Your task is to output, without alteration, each line from the one containing "## Frontend" through the final line of the records below.

'''

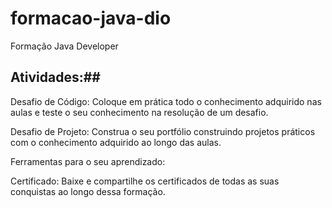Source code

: # formacao-java-dio
Formação Java Developer

## Atividades:##
Desafio de Código: Coloque em prática todo o conhecimento adquirido nas aulas e teste o seu conhecimento na resolução de um desafio.

Desafio de Projeto: Construa o seu portfólio construindo projetos práticos com o conhecimento adquirido ao longo das aulas.

Ferramentas para o seu aprendizado:

Certificado: Baixe e compartilhe os certificados de todas as suas conquistas ao longo dessa formação.
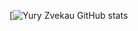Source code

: [![Yury Zvekau GitHub stats](https://github-readme-stats.vercel.app/api?username=zvekov&show_icons=true&theme=tokyonight&count_private=true&hide_border=true&hide_rank=true)
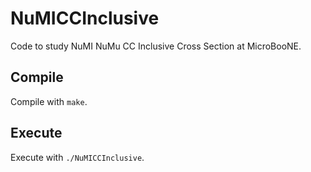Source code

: # NuMICCInclusive

Code to study NuMI NuMu CC Inclusive Cross Section at MicroBooNE.

## Compile

Compile with `make`.

## Execute

Execute with `./NuMICCInclusive`.
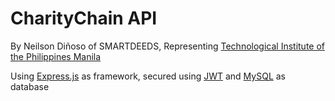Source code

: # CharityChain API
 By Neilson Diñoso of SMARTDEEDS, Representing [Technological Institute of the Philippines Manila](https://www.tip.edu.ph/)

Using [Express.js](https://expressjs.com/) as framework, secured using [JWT](https://jwt.io/) and [MySQL](https://www.mysql.com/) as database
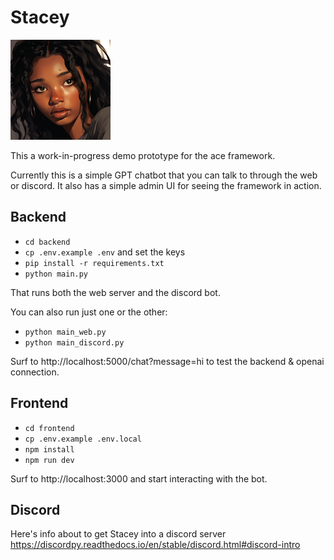 # Stacey
![stacey-160.png](frontend/public/images/stacey-160.png)

This a work-in-progress demo prototype for the ace framework.

Currently this is a simple GPT chatbot that you can talk to through the web or discord.
It also has a simple admin UI for seeing the framework in action.

## Backend
- `cd backend`
- `cp .env.example .env` and set the keys
- `pip install -r requirements.txt`
- `python main.py`

That runs both the web server and the discord bot.

You can also run just one or the other:
- `python main_web.py`
- `python main_discord.py`

Surf to http://localhost:5000/chat?message=hi to test the backend & openai connection.

## Frontend
- `cd frontend`
- `cp .env.example .env.local`
- `npm install`
- `npm run dev`

Surf to http://localhost:3000 and start interacting with the bot.

## Discord

Here's info about to get Stacey into a discord server
https://discordpy.readthedocs.io/en/stable/discord.html#discord-intro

'''

▸ Exercise answer:
## Frontend
- `cd frontend`
- `cp .env.example .env.local`
- `npm install`
- `npm run dev`

Surf to http://localhost:3000 and start interacting with the bot.

## Discord

Here's info about to get Stacey into a discord server
https://discordpy.readthedocs.io/en/stable/discord.html#discord-intro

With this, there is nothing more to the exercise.